Perhaps all coming-of-age stories are a series of lucky near-misses and blood-sweat-and-tears survival, but A Tree Grows in Brooklyn feels especially so. I find myself with my heart in my throat as I read. I just want to leap into the book and yell at the adults and give her something to eat. But then I forgive those adults (except maybe Johnny) and I just want to throw a coat on Francie’s shoulders. Except her spirit and gumption kick in and I’m so proud of her when I realize she doesn’t need saving. She’s doing it herself.
This book also makes me realize the importance of ignorance in childhood. It’s a great insulator. Francie’s lack of awareness keeps her from despair. And when awareness blooms, and despair threatens her, she fights back.
And this book is so much about women. From illiterate Mary Rommelly and her abusive husband to Katie and her drunk (but loving) husband, to Francie. What an important story of the generations upon generations of women who have not earned spots in our history books, but who nonetheless have kept our species alive. I know we like to talk about the Joan of Arcs and the Marie Curies, who are undoubtedly important, but the women who endured hunger, poverty, abuse, violence and yet somehow kept themselves and their children alive are the true heroes. They didn’t quit and they didn’t give up. They accepted the hand that life had dealt them and eked out an existence. When I look at Katie Nolan’s survival and achievements, they match those of the great women who have earned posters and glossy textbook pages.
And now, I have to steel my heart and hope that the 30 or so student who read it for my class liked it. You don’t know the pain in a teacher’s heart when a student, a stranger still, breezes in on day 1 and casually torpedoes me with, “Ugh, that book? So boring. I could barely finish it. I mean, what’s even the point?” It takes all my inner Katie Nolan not lose my cool. Plug your ears in the grave, Ms. Smith. Forgive their youth, and let me see if I can work my magic.

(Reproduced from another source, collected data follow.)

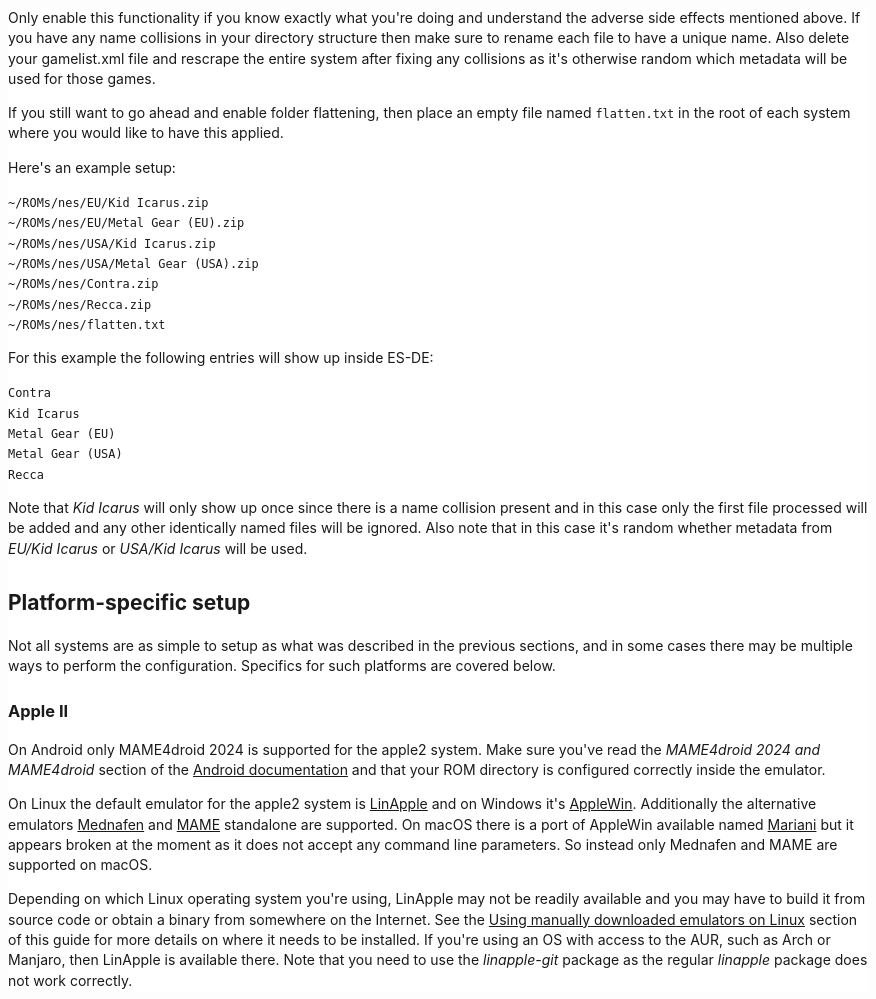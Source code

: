 Only enable this functionality if you know exactly what you're doing and understand the adverse side effects mentioned above. If you have any name collisions in your directory structure then make sure to rename each file to have a unique name. Also delete your gamelist.xml file and rescrape the entire system after fixing any collisions as it's otherwise random which metadata will be used for those games.

If you still want to go ahead and enable folder flattening, then place an empty file named `flatten.txt` in the root of each system where you would like to have this applied.

Here's an example setup:
```
~/ROMs/nes/EU/Kid Icarus.zip
~/ROMs/nes/EU/Metal Gear (EU).zip
~/ROMs/nes/USA/Kid Icarus.zip
~/ROMs/nes/USA/Metal Gear (USA).zip
~/ROMs/nes/Contra.zip
~/ROMs/nes/Recca.zip
~/ROMs/nes/flatten.txt
```

For this example the following entries will show up inside ES-DE:
```
Contra
Kid Icarus
Metal Gear (EU)
Metal Gear (USA)
Recca
```

Note that _Kid Icarus_ will only show up once since there is a name collision present and in this case only the first file processed will be added and any other identically named files will be ignored. Also note that in this case it's random whether metadata from _EU/Kid Icarus_ or _USA/Kid Icarus_ will be used.

## Platform-specific setup

Not all systems are as simple to setup as what was described in the previous sections, and in some cases there may be multiple ways to perform the configuration. Specifics for such platforms are covered below.

### Apple II

On Android only MAME4droid 2024 is supported for the apple2 system. Make sure you've read the _MAME4droid 2024 and MAME4droid_ section of the [Android documentation](ANDROID.md#mame4droid-2024-and-mame4droid) and that your ROM directory is configured correctly inside the emulator.

On Linux the default emulator for the apple2 system is [LinApple](http://linapple.sourceforge.net) and on Windows it's [AppleWin](https://github.com/AppleWin/AppleWin). Additionally the alternative emulators [Mednafen](https://mednafen.github.io) and [MAME](https://www.mamedev.org) standalone are supported. On macOS there is a port of AppleWin available named [Mariani](https://github.com/sh95014/AppleWin) but it appears broken at the moment as it does not accept any command line parameters. So instead only Mednafen and MAME are supported on macOS.

Depending on which Linux operating system you're using, LinApple may not be readily available and you may have to build it from source code or obtain a binary from somewhere on the Internet. See the [Using manually downloaded emulators on Linux](USERGUIDE.md#using-manually-downloaded-emulators-on-linux) section of this guide for more details on where it needs to be installed. If you're using an OS with access to the AUR, such as Arch or Manjaro, then LinApple is available there. Note that you need to use the _linapple-git_ package as the regular _linapple_ package does not work correctly.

Summer reading is always an autopsy, as my colleague says. We didn’t read it together, bit by bit, with discussions and collaboration along the way. Their opinions were formed in a vacuum and their opinions get set in concrete before they walk in the room. If a book confuses them, they come to hate it for making them feel stupid. And since they didn’t get to meet up with their peers and me around the Harkness table to ask their questions and shine a new light on the text, the negative opinion sticks. I like to fantasize about them going to college some day, and there’s a fellow student clutching the book to their chest, delivering an impassioned monologue on its value and beauty. My former student bites her tongue and wonders, Maybe Ms. Griswold was on to something. Let me give it another look.
Inevitably, someone won’t like the book. That’s how books are. And probably, given the high energy and quick plotting of contemporary novels, this book feels plodding and atmospheric by comparison. Perhaps Girl in Translation will illuminate A Tree Grows in Brooklyn for them. Perhaps a fear of disappointing me will make them soften their negative opinions, if they have them. Perhaps by requiring them to read it, I’ve already robbed them of the joy of reading it through their own discovery. The most I can hope for is that our discussions and our research into poverty, current immigration and immigrant rights, will light a little flame in them. And, at the end of the day, it’s never a bad thing to spend some hours with Ms. Betty Smith.